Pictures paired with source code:
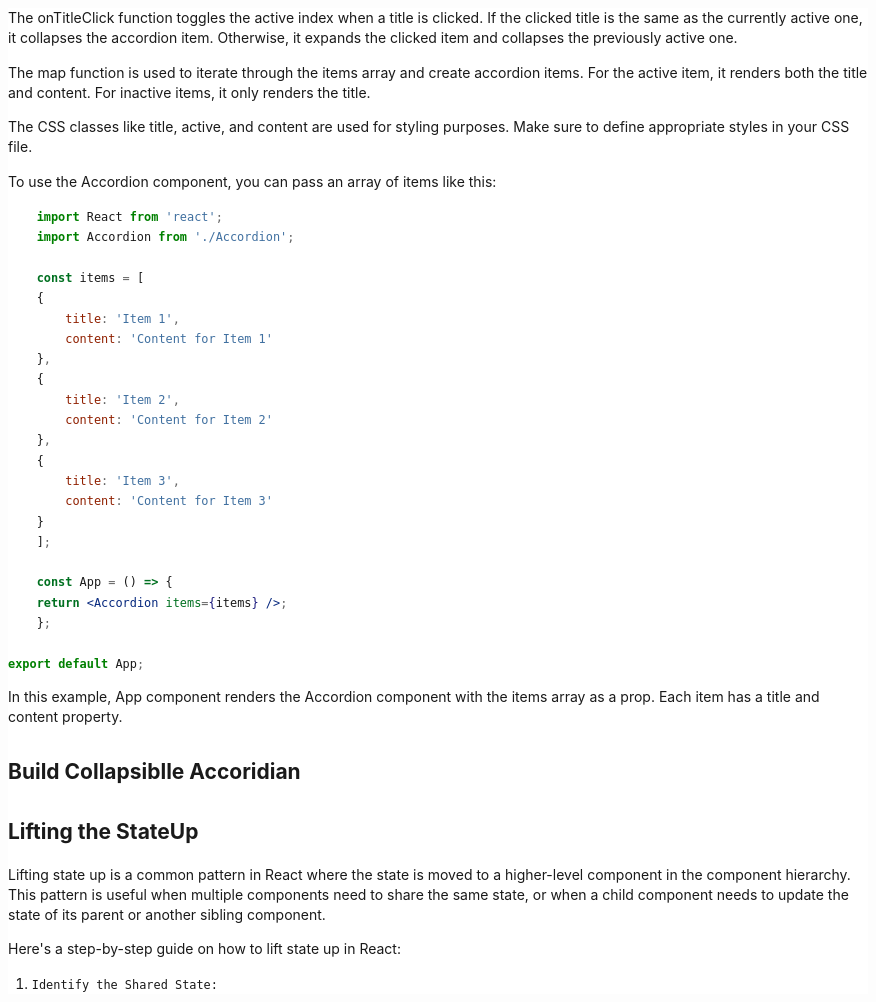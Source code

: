 The onTitleClick function toggles the active index when a title is clicked. If the clicked title is the same as the currently active one, it collapses the accordion item. Otherwise, it expands the clicked item and collapses the previously active one.

The map function is used to iterate through the items array and create accordion items. For the active item, it renders both the title and content. For inactive items, it only renders the title.

The CSS classes like title, active, and content are used for styling purposes. Make sure to define appropriate styles in your CSS file.

To use the Accordion component, you can pass an array of items like this:

```jsx
    import React from 'react';
    import Accordion from './Accordion';

    const items = [
    {
        title: 'Item 1',
        content: 'Content for Item 1'
    },
    {
        title: 'Item 2',
        content: 'Content for Item 2'
    },
    {
        title: 'Item 3',
        content: 'Content for Item 3'
    }
    ];

    const App = () => {
    return <Accordion items={items} />;
    };

export default App;
```

In this example, App component renders the Accordion component with the items array as a prop. Each item has a title and content property.


## Build Collapsiblle Accoridian

## Lifting the StateUp

Lifting state up is a common pattern in React where the state is moved to a higher-level component in the component hierarchy. This pattern is useful when multiple components need to share the same state, or when a child component needs to update the state of its parent or another sibling component.

Here's a step-by-step guide on how to lift state up in React:

1. `Identify the Shared State:`
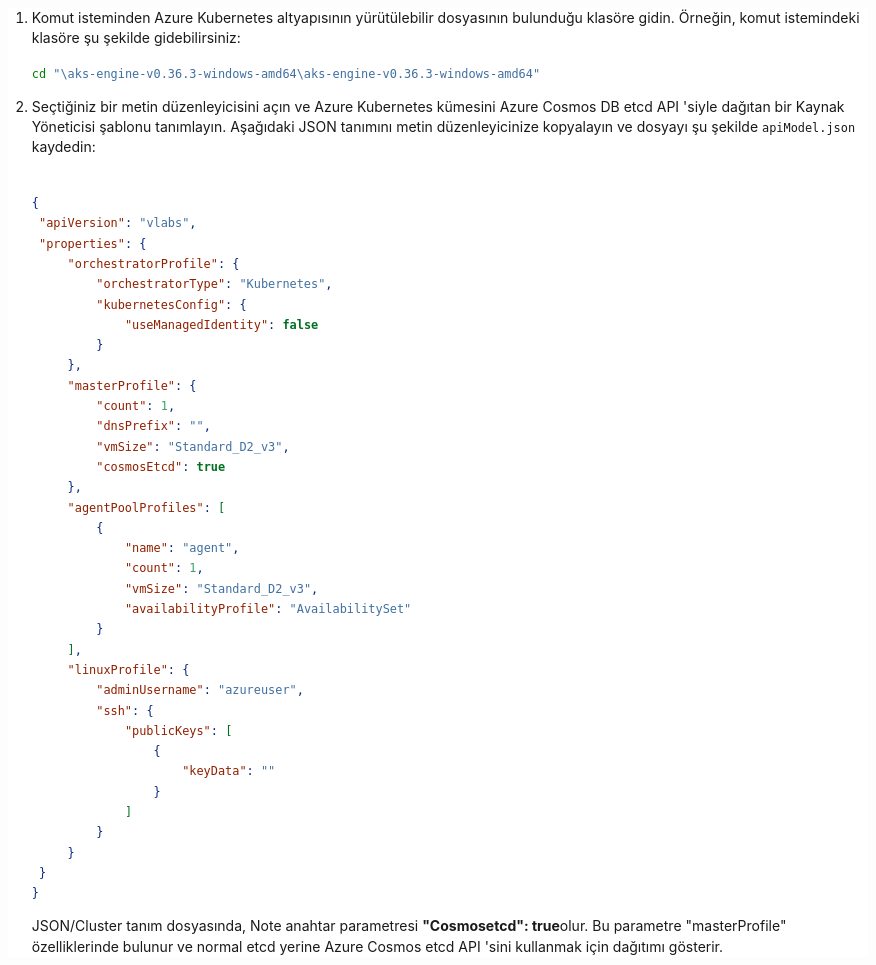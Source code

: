 1. Komut isteminden Azure Kubernetes altyapısının yürütülebilir dosyasının bulunduğu klasöre gidin. Örneğin, komut istemindeki klasöre şu şekilde gidebilirsiniz:

   ```cmd
   cd "\aks-engine-v0.36.3-windows-amd64\aks-engine-v0.36.3-windows-amd64"
   ```

1. Seçtiğiniz bir metin düzenleyicisini açın ve Azure Kubernetes kümesini Azure Cosmos DB etcd API 'siyle dağıtan bir Kaynak Yöneticisi şablonu tanımlayın. Aşağıdaki JSON tanımını metin düzenleyicinize kopyalayın ve dosyayı şu şekilde `apiModel.json`kaydedin:

   ```json

   {
    "apiVersion": "vlabs",
    "properties": {
        "orchestratorProfile": {
            "orchestratorType": "Kubernetes",
            "kubernetesConfig": {
                "useManagedIdentity": false
            }
        },
        "masterProfile": {
            "count": 1,
            "dnsPrefix": "",
            "vmSize": "Standard_D2_v3",
            "cosmosEtcd": true
        },
        "agentPoolProfiles": [
            {
                "name": "agent",
                "count": 1,
                "vmSize": "Standard_D2_v3",
                "availabilityProfile": "AvailabilitySet"
            }
        ],
        "linuxProfile": {
            "adminUsername": "azureuser",
            "ssh": {
                "publicKeys": [
                    {
                        "keyData": ""
                    }
                ]
            }
        }
    }
   }
   ```

   JSON/Cluster tanım dosyasında, Note anahtar parametresi **"Cosmosetcd": true**olur. Bu parametre "masterProfile" özelliklerinde bulunur ve normal etcd yerine Azure Cosmos etcd API 'sini kullanmak için dağıtımı gösterir. 
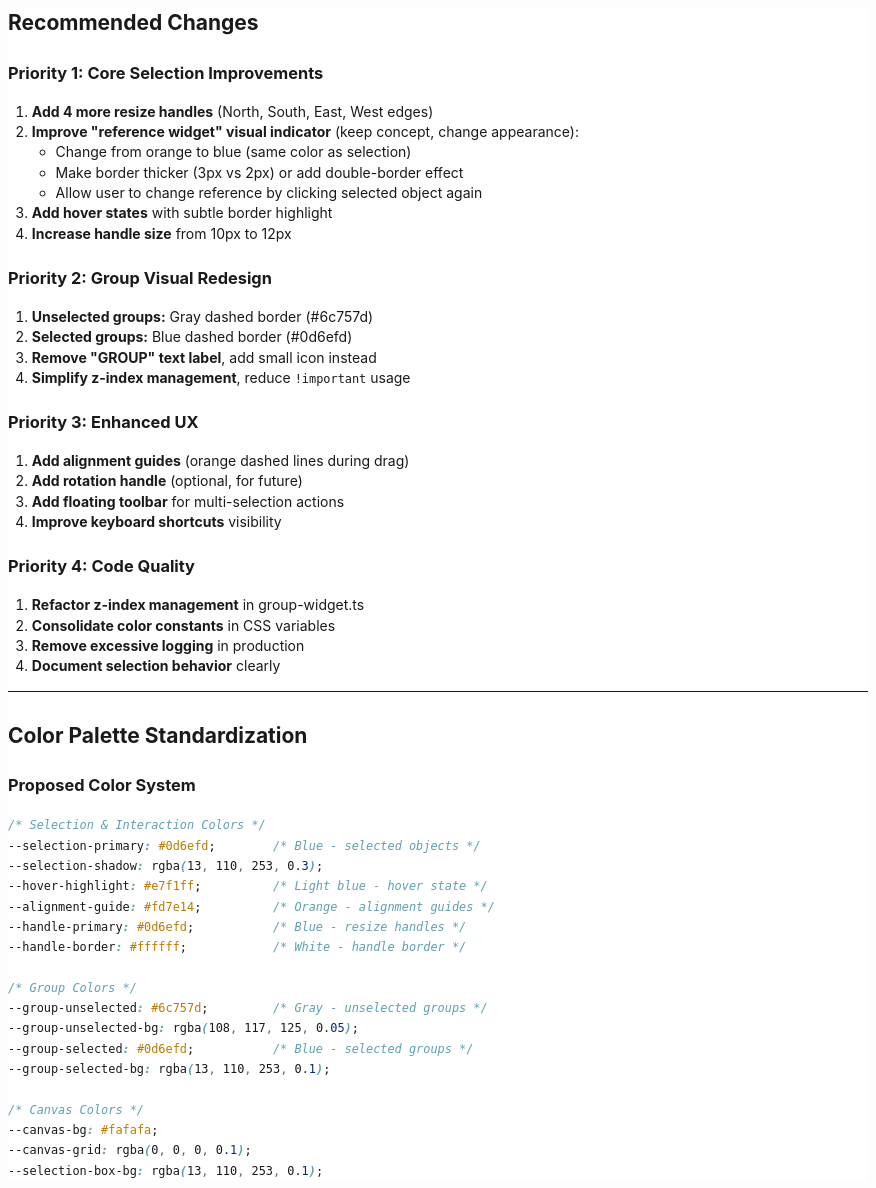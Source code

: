 
## Recommended Changes

### Priority 1: Core Selection Improvements
1. **Add 4 more resize handles** (North, South, East, West edges)
2. **Improve "reference widget" visual indicator** (keep concept, change appearance):
   - Change from orange to blue (same color as selection)
   - Make border thicker (3px vs 2px) or add double-border effect
   - Allow user to change reference by clicking selected object again
3. **Add hover states** with subtle border highlight
4. **Increase handle size** from 10px to 12px

### Priority 2: Group Visual Redesign
1. **Unselected groups:** Gray dashed border (#6c757d)
2. **Selected groups:** Blue dashed border (#0d6efd)
3. **Remove "GROUP" text label**, add small icon instead
4. **Simplify z-index management**, reduce `!important` usage

### Priority 3: Enhanced UX
1. **Add alignment guides** (orange dashed lines during drag)
2. **Add rotation handle** (optional, for future)
3. **Add floating toolbar** for multi-selection actions
4. **Improve keyboard shortcuts** visibility

### Priority 4: Code Quality
1. **Refactor z-index management** in group-widget.ts
2. **Consolidate color constants** in CSS variables
3. **Remove excessive logging** in production
4. **Document selection behavior** clearly

---

## Color Palette Standardization

### Proposed Color System

```css
/* Selection & Interaction Colors */
--selection-primary: #0d6efd;        /* Blue - selected objects */
--selection-shadow: rgba(13, 110, 253, 0.3);
--hover-highlight: #e7f1ff;          /* Light blue - hover state */
--alignment-guide: #fd7e14;          /* Orange - alignment guides */
--handle-primary: #0d6efd;           /* Blue - resize handles */
--handle-border: #ffffff;            /* White - handle border */

/* Group Colors */
--group-unselected: #6c757d;         /* Gray - unselected groups */
--group-unselected-bg: rgba(108, 117, 125, 0.05);
--group-selected: #0d6efd;           /* Blue - selected groups */
--group-selected-bg: rgba(13, 110, 253, 0.1);

/* Canvas Colors */
--canvas-bg: #fafafa;
--canvas-grid: rgba(0, 0, 0, 0.1);
--selection-box-bg: rgba(13, 110, 253, 0.1);
```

_Exercise brief_.
Where the string "management" turns up in a line of the data above, copy that whole line.

_Solution for this problem_.
4. **Simplify z-index management**, reduce `!important` usage
1. **Refactor z-index management** in group-widget.ts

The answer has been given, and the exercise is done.